ASIC’s not out to protect the little guy
Allan Asher writes: Re. “ASIC’s problems start at the top” (Friday). A good story about ASIC but pretty shallow at the same time. I reckon the deeper story is about a policy trend which has been around for 15 years or so. In many regulatory bodies in OECD economies with responsibility for tax, utilities, competition, environmental law enforcement, there has been a policy fashion for “risk based” regulation which is built on the hubristic concept that regulators really know what goes on in regulated enterprises. Errors have been compounded by a related trend in which regulators imagine themselves to have “adult” relationships with “clients” rather than adversarial relationships. Guess what? They get done over every time. As Deputy Chair of the ACCC I was responsible for enforcement and the early part of energy market regulation. One consequence of our tough regulatory approach was to lose jurisdiction of financial services and to see owners of energy assets gut the regulatory scheme. These are lessons to remember.

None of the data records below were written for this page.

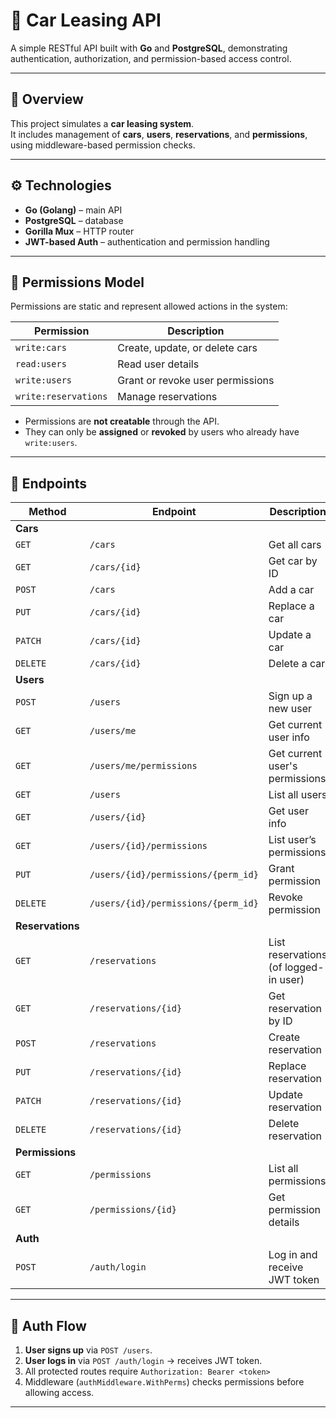 # 🚗 Car Leasing API

A simple RESTful API built with **Go** and **PostgreSQL**, demonstrating authentication, authorization, and permission-based access control.

---

## 🧠 Overview

This project simulates a **car leasing system**.  
It includes management of **cars**, **users**, **reservations**, and **permissions**, using middleware-based permission checks.

---

## ⚙️ Technologies

- **Go (Golang)** – main API
- **PostgreSQL** – database
- **Gorilla Mux** – HTTP router
- **JWT-based Auth** – authentication and permission handling

---

## 🔐 Permissions Model

Permissions are static and represent allowed actions in the system:

| Permission | Description |
|-------------|-------------|
| `write:cars` | Create, update, or delete cars |
| `read:users` | Read user details |
| `write:users` | Grant or revoke user permissions |
| `write:reservations` | Manage reservations |

- Permissions are **not creatable** through the API.
- They can only be **assigned** or **revoked** by users who already have `write:users`.

---

## 🚀 Endpoints

| Method | Endpoint | Description | Auth | Permission |
|--------|-----------|--------------|-------|-------------|
| **Cars** |  |  |  |  |
| `GET` | `/cars` | Get all cars | ❌ | — |
| `GET` | `/cars/{id}` | Get car by ID | ❌ | — |
| `POST` | `/cars` | Add a car | ✅ | `write:cars` |
| `PUT` | `/cars/{id}` | Replace a car | ✅ | `write:cars` |
| `PATCH` | `/cars/{id}` | Update a car | ✅ | `write:cars` |
| `DELETE` | `/cars/{id}` | Delete a car | ✅ | `write:cars` |
| **Users** |  |  |  |  |
| `POST` | `/users` | Sign up a new user | ❌ | — |
| `GET` | `/users/me` | Get current user info | ✅ | — |
| `GET` | `/users/me/permissions` | Get current user's permissions | ✅ | — |
| `GET` | `/users` | List all users | ✅ | `read:users` |
| `GET` | `/users/{id}` | Get user info | ✅ | `read:users` |
| `GET` | `/users/{id}/permissions` | List user’s permissions | ✅ | `read:users` |
| `PUT` | `/users/{id}/permissions/{perm_id}` | Grant permission | ✅ | `write:users` |
| `DELETE` | `/users/{id}/permissions/{perm_id}` | Revoke permission | ✅ | `write:users` |
| **Reservations** |  |  |  |  |
| `GET` | `/reservations` | List reservations (of logged-in user) | ✅ | — |
| `GET` | `/reservations/{id}` | Get reservation by ID | ✅ | (if not owner) `read:reservations` |
| `POST` | `/reservations` | Create reservation | ✅ | `write:reservations` |
| `PUT` | `/reservations/{id}` | Replace reservation | ✅ | `write:reservations` |
| `PATCH` | `/reservations/{id}` | Update reservation | ✅ | `write:reservations` |
| `DELETE` | `/reservations/{id}` | Delete reservation | ✅ | `write:reservations` |
| **Permissions** |  |  |  |  |
| `GET` | `/permissions` | List all permissions | ❌ | — |
| `GET` | `/permissions/{id}` | Get permission details | ❌ | — |
| **Auth** |  |  |  |  |
| `POST` | `/auth/login` | Log in and receive JWT token | ❌ | — |

---

## 🧩 Auth Flow

1. **User signs up** via `POST /users`.
2. **User logs in** via `POST /auth/login` → receives JWT token.
3. All protected routes require `Authorization: Bearer <token>`
4. Middleware (`authMiddleware.WithPerms`) checks permissions before allowing access.

---
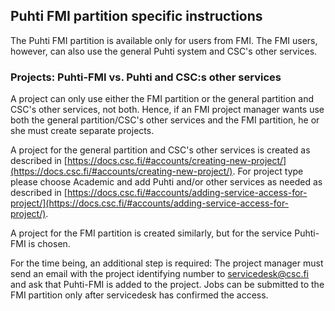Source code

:## Puhti FMI partition specific instructions

The Puhti FMI partition is available only for users from FMI. The FMI users, however, can also use the general Puhti system and CSC's other services.

### Projects: Puhti-FMI vs. Puhti and CSC:s other services

A project can only use either the FMI partition or the general partition and CSC's other services, not both. Hence, if an FMI project manager wants use both the general partition/CSC's other services and the FMI partition, he or she must create separate projects.

A project for the general partition and CSC's other services is created as described in [https://docs.csc.fi/#accounts/creating-new-project/](https://docs.csc.fi/#accounts/creating-new-project/). For project type please choose Academic and add Puhti and/or other services as needed as described in [https://docs.csc.fi/#accounts/adding-service-access-for-project/](https://docs.csc.fi/#accounts/adding-service-access-for-project/).

A project for the FMI partition is created similarly, but for the service Puhti-FMI is chosen. 

For the time being, an additional step is required: The project manager must send an email with the project identifying number to servicedesk@csc.fi and ask that Puhti-FMI is added to the project. Jobs can be submitted to the FMI partition only after servicedesk has confirmed the access.
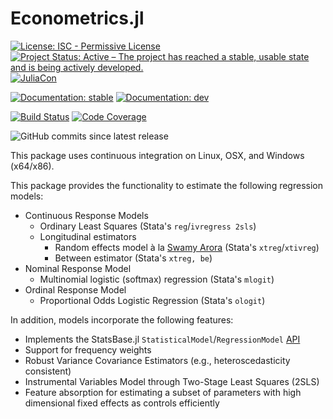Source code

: # Econometrics.jl

[![License: ISC - Permissive License](https://img.shields.io/badge/License-ISC-green.svg)](https://img.shields.io/github/license/Nosferican/Econometrics.jl)
[![Project Status: Active – The project has reached a stable, usable state and is being actively developed.](https://www.repostatus.org/badges/latest/active.svg)](https://www.repostatus.org/#active)
[![JuliaCon](https://submissions.juliacon.org/papers/446fde271579d85e0d4c691d54093dbb/status.svg)](https://submissions.juliacon.org/papers/446fde271579d85e0d4c691d54093dbb)

[![Documentation: stable](https://img.shields.io/badge/docs-stable-blue.svg)](https://nosferican.github.io/Econometrics.jl/stable)
[![Documentation: dev](https://img.shields.io/badge/docs-dev-blue.svg)](https://nosferican.github.io/Econometrics.jl/dev)

[![Build Status](https://travis-ci.com/Nosferican/Econometrics.jl.svg?branch=master)](https://travis-ci.com/Nosferican/Econometrics.jl)
[![Code Coverage](https://codecov.io/gh/Nosferican/Econometrics.jl/branch/master/graph/badge.svg)](https://codecov.io/gh/Nosferican/Econometrics.jl)

![GitHub commits since latest release](https://img.shields.io/github/commits-since/Nosferican/Econometrics.jl/v0.1.0)


This package uses continuous integration on Linux, OSX, and Windows (x64/x86).

This package provides the functionality to estimate the following regression models:

- Continuous Response Models
  - Ordinary Least Squares (Stata's `reg`/`ivregress 2sls`)
  - Longitudinal estimators
    - Random effects model à la [Swamy Arora](https://dx.doi.org/10.2307/1909405) (Stata's `xtreg`/`xtivreg`)
    - Between estimator (Stata's `xtreg, be`)
- Nominal Response Model
  - Multinomial logistic (softmax) regression (Stata's `mlogit`)
- Ordinal Response Model
  - Proportional Odds Logistic Regression (Stata's `ologit`)

In addition, models incorporate the following features:
  - Implements the StatsBase.jl `StatisticalModel`/`RegressionModel` [API](http://juliastats.github.io/StatsBase.jl/latest/statmodels/)
  - Support for frequency weights
  - Robust Variance Covariance Estimators (e.g., heteroscedasticity consistent)
  - Instrumental Variables Model through Two-Stage Least Squares (2SLS)
  - Feature absorption for estimating a subset of parameters with high dimensional fixed effects as controls efficiently
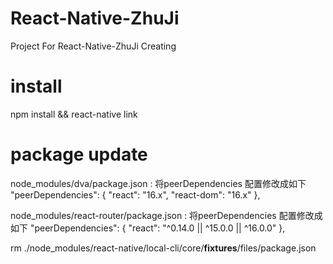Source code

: # React-Native-ZhuJi 
Project For React-Native-ZhuJi  Creating

# install
npm install && react-native link 

# package update
node_modules/dva/package.json : 将peerDependencies 配置修改成如下
"peerDependencies": {
    "react": "16.x",
    "react-dom": "16.x"
},

node_modules/react-router/package.json : 将peerDependencies 配置修改成如下
 "peerDependencies": {
    "react": "^0.14.0 || ^15.0.0 || ^16.0.0"
},

rm ./node_modules/react-native/local-cli/core/__fixtures__/files/package.json
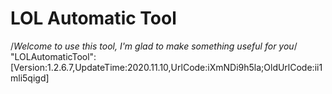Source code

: # LOL Automatic Tool
/*Welcome to use this tool, I'm glad to make something useful for you*/
"LOLAutomaticTool":[Version:1.2.6.7,UpdateTime:2020.11.10,UrlCode:iXmNDi9h5la;OldUrlCode:ii1mli5qigd]
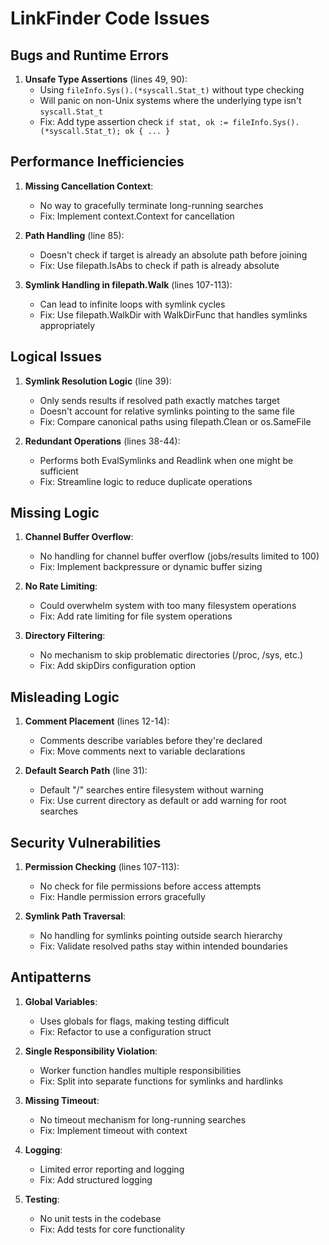 # LinkFinder Code Issues

## Bugs and Runtime Errors

1. **Unsafe Type Assertions** (lines 49, 90):
   - Using `fileInfo.Sys().(*syscall.Stat_t)` without type checking
   - Will panic on non-Unix systems where the underlying type isn't `syscall.Stat_t`
   - Fix: Add type assertion check `if stat, ok := fileInfo.Sys().(*syscall.Stat_t); ok { ... }`

## Performance Inefficiencies

1. **Missing Cancellation Context**:
   - No way to gracefully terminate long-running searches
   - Fix: Implement context.Context for cancellation

2. **Path Handling** (line 85):
   - Doesn't check if target is already an absolute path before joining
   - Fix: Use filepath.IsAbs to check if path is already absolute

3. **Symlink Handling in filepath.Walk** (lines 107-113):
   - Can lead to infinite loops with symlink cycles
   - Fix: Use filepath.WalkDir with WalkDirFunc that handles symlinks appropriately

## Logical Issues

1. **Symlink Resolution Logic** (line 39):
   - Only sends results if resolved path exactly matches target
   - Doesn't account for relative symlinks pointing to the same file
   - Fix: Compare canonical paths using filepath.Clean or os.SameFile

2. **Redundant Operations** (lines 38-44):
   - Performs both EvalSymlinks and Readlink when one might be sufficient
   - Fix: Streamline logic to reduce duplicate operations

## Missing Logic

1. **Channel Buffer Overflow**:
   - No handling for channel buffer overflow (jobs/results limited to 100)
   - Fix: Implement backpressure or dynamic buffer sizing

2. **No Rate Limiting**:
   - Could overwhelm system with too many filesystem operations
   - Fix: Add rate limiting for file system operations

3. **Directory Filtering**:
   - No mechanism to skip problematic directories (/proc, /sys, etc.)
   - Fix: Add skipDirs configuration option

## Misleading Logic

1. **Comment Placement** (lines 12-14):
   - Comments describe variables before they're declared
   - Fix: Move comments next to variable declarations

2. **Default Search Path** (line 31):
   - Default "/" searches entire filesystem without warning
   - Fix: Use current directory as default or add warning for root searches

## Security Vulnerabilities

1. **Permission Checking** (lines 107-113):
   - No check for file permissions before access attempts
   - Fix: Handle permission errors gracefully

2. **Symlink Path Traversal**:
   - No handling for symlinks pointing outside search hierarchy
   - Fix: Validate resolved paths stay within intended boundaries

## Antipatterns

1. **Global Variables**:
   - Uses globals for flags, making testing difficult
   - Fix: Refactor to use a configuration struct

2. **Single Responsibility Violation**:
   - Worker function handles multiple responsibilities
   - Fix: Split into separate functions for symlinks and hardlinks

3. **Missing Timeout**:
   - No timeout mechanism for long-running searches
   - Fix: Implement timeout with context

4. **Logging**:
   - Limited error reporting and logging
   - Fix: Add structured logging

5. **Testing**:
   - No unit tests in the codebase
   - Fix: Add tests for core functionality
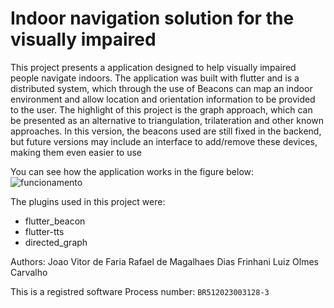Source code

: # Indoor navigation solution for the visually impaired

This project presents a application designed to help visually impaired people navigate indoors.
The application was built with flutter and is a distributed system, which through the use of Beacons can map an indoor environment and allow location and orientation information to be provided to the user.
The highlight of this project is the graph approach, which can be presented as an alternative to triangulation, trilateration and other known approaches.
In this version, the beacons used are still fixed in the backend, but future versions may include an interface to add/remove these devices, making them even easier to use

You can see how the application works in the figure below:
![funcionamento](https://github.com/user-attachments/assets/1b700620-92d5-41d6-9c84-b8018a803210)


The plugins used in this project were:
- flutter_beacon
- flutter-tts
- directed_graph

Authors: 
Joao Vitor de Faria
Rafael de Magalhaes Dias Frinhani
Luiz Olmes Carvalho 

This is a registred software
Process number: `BR512023003128-3`
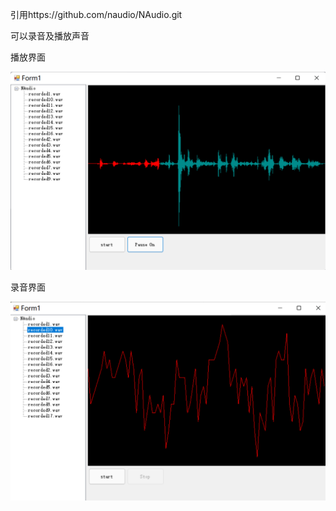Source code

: 引用https://github.com/naudio/NAudio.git

可以录音及播放声音

播放界面

![image](https://github.com/sunger7/AudioRecording/blob/master/picture/image-20220120012715177.png)

录音界面

![image](https://github.com/sunger7/AudioRecording/blob/master/picture/image-20220120012859173.png)
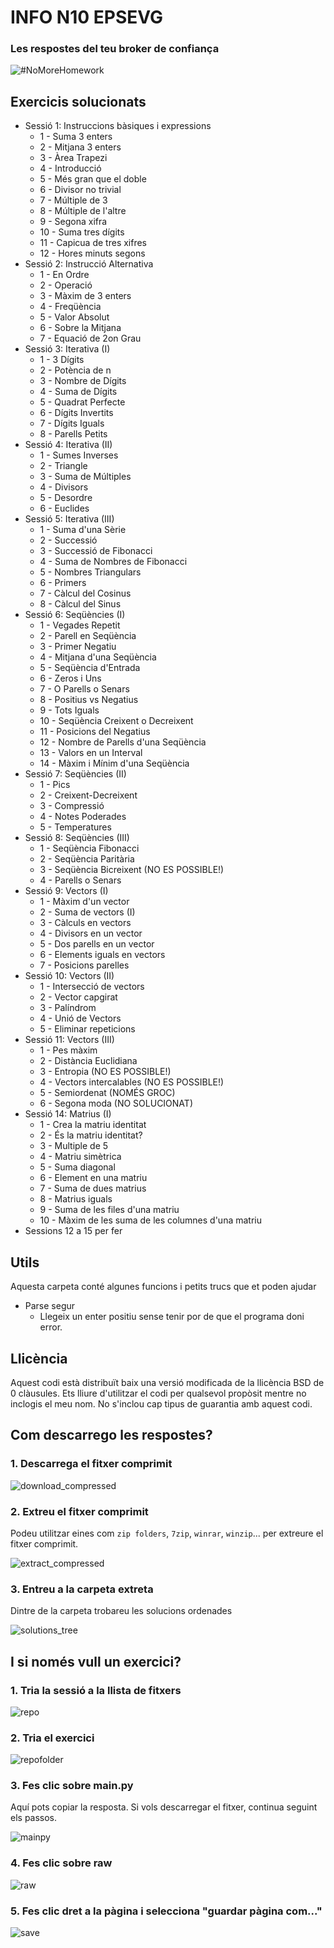 # INFO N10 EPSEVG
### Les respostes del teu broker de confiança

![#NoMoreHomework](/images/banner.png)

## Exercicis solucionats
- Sessió 1: Instruccions bàsiques i expressions
  - 1 - Suma 3 enters 
  - 2 - Mitjana 3 enters
  - 3 - Àrea Trapezi
  - 4 - Introducció
  - 5 - Més gran que el doble
  - 6 - Divisor no trivial
  - 7 - Múltiple de 3
  - 8 - Múltiple de l'altre
  - 9 - Segona xifra
  - 10 - Suma tres dígits
  - 11 - Capicua de tres xifres
  - 12 - Hores minuts segons
- Sessió 2: Instrucció Alternativa
  - 1 - En Ordre
  - 2 - Operació
  - 3 - Màxim de 3 enters
  - 4 - Freqüència
  - 5 - Valor Absolut
  - 6 - Sobre la Mitjana
  - 7 - Equació de 2on Grau
- Sessió 3: Iterativa (I)
  - 1 - 3 Dígits
  - 2 - Potència de n
  - 3 - Nombre de Dígits
  - 4 - Suma de Dígits
  - 5 - Quadrat Perfecte
  - 6 - Dígits Invertits
  - 7 - Dígits Iguals
  - 8 - Parells Petits
- Sessió 4: Iterativa (II)
  - 1 - Sumes Inverses
  - 2 - Triangle
  - 3 - Suma de Múltiples
  - 4 - Divisors
  - 5 - Desordre
  - 6 - Euclides
- Sessió 5: Iterativa (III) 
  - 1 - Suma d'una Sèrie
  - 2 - Successió
  - 3 - Successió de Fibonacci
  - 4 - Suma de Nombres de Fibonacci
  - 5 - Nombres Triangulars
  - 6 - Primers
  - 7 - Càlcul del Cosinus
  - 8 - Càlcul del Sinus
- Sessió 6: Seqüències (I)
  - 1 - Vegades Repetit
  - 2 - Parell en Seqüència
  - 3 - Primer Negatiu
  - 4 - Mitjana d'una Seqüència
  - 5 - Seqüència d'Entrada
  - 6 - Zeros i Uns
  - 7 - O Parells o Senars
  - 8 - Positius vs Negatius
  - 9 - Tots Iguals
  - 10 - Seqüència Creixent o Decreixent
  - 11 - Posicions del Negatius
  - 12 - Nombre de Parells d'una Seqüència
  - 13 - Valors en un Interval
  - 14 - Màxim i Mínim d'una Seqüència
- Sessió 7: Seqüències (II) 
  - 1 - Pics
  - 2 - Creixent-Decreixent
  - 3 - Compressió
  - 4 - Notes Poderades
  - 5 - Temperatures
- Sessió 8: Seqüències (III)
  - 1 - Seqüència Fibonacci
  - 2 - Seqüència Paritària
  - 3 - Seqüència Bicreixent (NO ES POSSIBLE!)
  - 4 - Parells o Senars
- Sessió 9: Vectors (I)
  - 1 - Màxim d'un vector
  - 2 - Suma de vectors (I)
  - 3 - Càlculs en vectors
  - 4 - Divisors en un vector
  - 5 - Dos parells en un vector
  - 6 - Elements iguals en vectors
  - 7 - Posicions parelles
- Sessió 10: Vectors (II)
  - 1 - Intersecció de vectors
  - 2 - Vector capgirat
  - 3 - Palíndrom
  - 4 - Unió de Vectors
  - 5 - Eliminar repeticions
- Sessió 11: Vectors (III)
  - 1 - Pes màxim
  - 2 - Distància Euclidiana
  - 3 - Entropia (NO ES POSSIBLE!)
  - 4 - Vectors intercalables (NO ES POSSIBLE!)
  - 5 - Semiordenat (NOMÉS GROC)
  - 6 - Segona moda (NO SOLUCIONAT)
- Sessió 14: Matrius (I)
  - 1 - Crea la matriu identitat
  - 2 - És la matriu identitat?
  - 3 - Multiple de 5
  - 4 - Matriu simètrica
  - 5 - Suma diagonal
  - 6 - Element en una matriu
  - 7 - Suma de dues matrius
  - 8 - Matrius iguals
  - 9 - Suma de les files d'una matriu
  - 10 - Màxim de les suma de les columnes d'una matriu
- Sessions 12 a 15 per fer

## Utils
Aquesta carpeta conté algunes funcions i petits trucs que et poden ajudar
 - Parse segur
   - Llegeix un enter positiu sense tenir por de que el programa doni error.

## Llicència
Aquest codi està distribuït baix una versió modificada de la llicència BSD de 0 clàusules. 
Ets lliure d'utilitzar el codi per qualsevol propòsit mentre no inclogis el meu nom. No s'inclou cap tipus de guarantia amb aquest codi.

## Com descarrego les respostes?

### 1. Descarrega el fitxer comprimit

![download_compressed](/images/download_compressed.png)

### 2. Extreu el fitxer comprimit

Podeu utilitzar eines com `zip folders`, `7zip`, `winrar`, `winzip`... per extreure el fitxer comprimit.

![extract_compressed](/images/extract_compressed.png)

### 3. Entreu a la carpeta extreta

Dintre de la carpeta trobareu les solucions ordenades

![solutions_tree](/images/solutions_tree.png)

## I si només vull un exercici?

### 1. Tria la sessió a la llista de fitxers

![repo](/images/repo.png)

### 2. Tria el exercici

![repofolder](/images/repofolder.png)

### 3. Fes clic sobre main.py

Aquí pots copiar la resposta. Si vols descarregar el fitxer, continua seguint els passos.

![mainpy](/images/mainpy.png)

### 4. Fes clic sobre raw

![raw](/images/raw.png)

### 5. Fes clic dret a la pàgina i selecciona "guardar pàgina com..."

![save](/images/save.png)
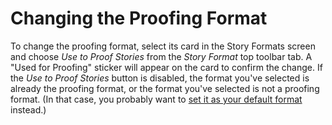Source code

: # Changing the Proofing Format

To change the proofing format, select its card in the Story Formats screen and
choose _Use to Proof Stories_ from the _Story Format_ top toolbar tab. A "Used
for Proofing" sticker will appear on the card to confirm the change. If the _Use
to Proof Stories_ button is disabled, the format you've selected is already the
proofing format, or the format you've selected is not a proofing format. (In
that case, you probably want to [set it as your default format](default.md)
instead.)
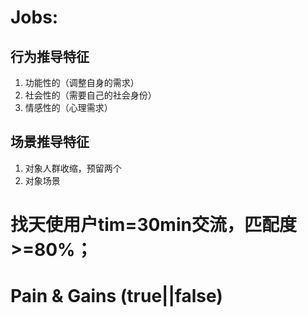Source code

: # Jobs:
## 行为推导特征
1. 功能性的（调整自身的需求）
2. 社会性的（需要自己的社会身份）
3. 情感性的（心理需求）
## 场景推导特征
1. 对象人群收缩，预留两个
2. 对象场景

# 找天使用户tim=30min交流，匹配度>=80%；
# Pain & Gains (true||false)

On talk-fests and dangerous ideas
Matthew Cummins writes: Re. “You can’t fight in the war room, or why FODI is a stupid idea” (Wednesday). It seems that we can discuss dangerous ideas as long as they are not too dangerous. This reminds me of that ridiculous gathering hosted by KRudd when first elected where he took the best and brightest to Canberra in many spheres to find out what we should do as a society. I was involved in the water industry at the time and I remember saying to a colleague that not one useful idea would ever see the light of action from that meeting and I think that has proved correct. Why? Because when you have problems in a sector, the very last people you want advising you are the people whose advice and actions have produced the present mess that now needs solutions. Rundle has alluded to this — an idea is much bigger than its current manifestation. You can’t discuss an idea, dangerous or otherwise, without the societal mores and philosophy that got us to that point. Irrigation is driven by short term economics which is driven by climate which is driven by population growth. Honour killings are driven by tribal mores and religion, etc. If we really want to discuss dangerous ideas just put this up: Can the Earth survive the human species?